Informasi itu bukan hanya isyarat, tapi juga merupakan kejutan. Bagaimana pejuang anti patriarki dan diskriminasi disimbolkan dekat dengan piranti domestik – khususnya jahitan? Kita dikejutkan dengan simbol lain seperti tungku dengan arang untuk “Api Perjuangan” Kartini, dan meriam untuk “Mutiara Lautan Tanah Rencong” Laksamana Malahayati.
Semuanya bisa didiskusikan bahkan diperdebatkan. Teristimewa bila ada pertanyaan, mengapa tokoh ini masuk, sedangkan tokoh itu tidak? Jawabnya terpulang pada pilihan dan kebebasan Seruni.
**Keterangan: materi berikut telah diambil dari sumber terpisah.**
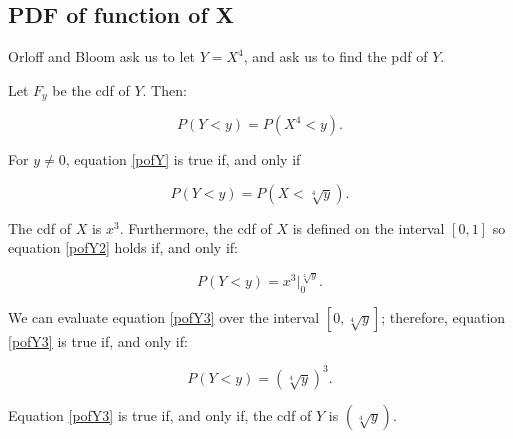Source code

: \documentclass[a4paper,11pt]{article}
\begin{document}
\subsection{PDF of function of X}
Orloff and Bloom ask us to let $Y=X^4$, and ask us to find the pdf of $Y$.

Let $F_y$ be the cdf of $Y$. Then:

\begin{equation} \label{pofY}
  P\left(Y < y \right) = P \left( X^4 < y \right).
\end{equation}

For $y \neq 0$, equation \ref{pofY} is true if, and only if

\begin{equation} \label{pofY2}
  P\left(Y < y \right) = P \left( X < \sqrt[4]{y} \right).
\end{equation}

The cdf of $X$ is $x^3$. Furthermore, the cdf of $X$ is defined on
the interval $\left[0, 1 \right]$ so equation \ref{pofY2} holds if,
and only if:

\begin{equation}\label{pofY3}
  P\left(Y < y \right) = x^3 \bigg\rvert_0^{\sqrt[4]{y}}.
\end{equation}

We can evaluate equation \ref{pofY3} over the interval
$\left[ 0, \sqrt[4]{y} \right]$; therefore, equation \ref{pofY3} is
true if, and only if:


\begin{equation}\label{pofY3}
  P\left(Y < y \right) = \left( \sqrt[4]{y}\right)^3 .
\end{equation}

Equation \ref{pofY3} is true if, and only if, the cdf of $Y$ is
$\left( \sqrt[4]{y} \right)$.

\printbibliography{}
\end{document}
Kesimpulannya: diskusi dan kebebasan memilih peran, adalah bonus bagi para penikmat lukisan dalam serial Perempuan Menggugat ini. Sementara bagi saya, siapakah perempuan ketiga yang paling saya kagumi dalam sejarah Indonesia? Dengan rendah hati dan permohonan maaf, saya harus merahasiakan. Mungkin Seruni sudah melukisnya, atau mungkin juga belum, tidak bisa saya ceritakan. Seperti halnya yang dilakukan Seruni dalam setiap lukisannya, kalau ada tokoh ketiga, pasti kejutan.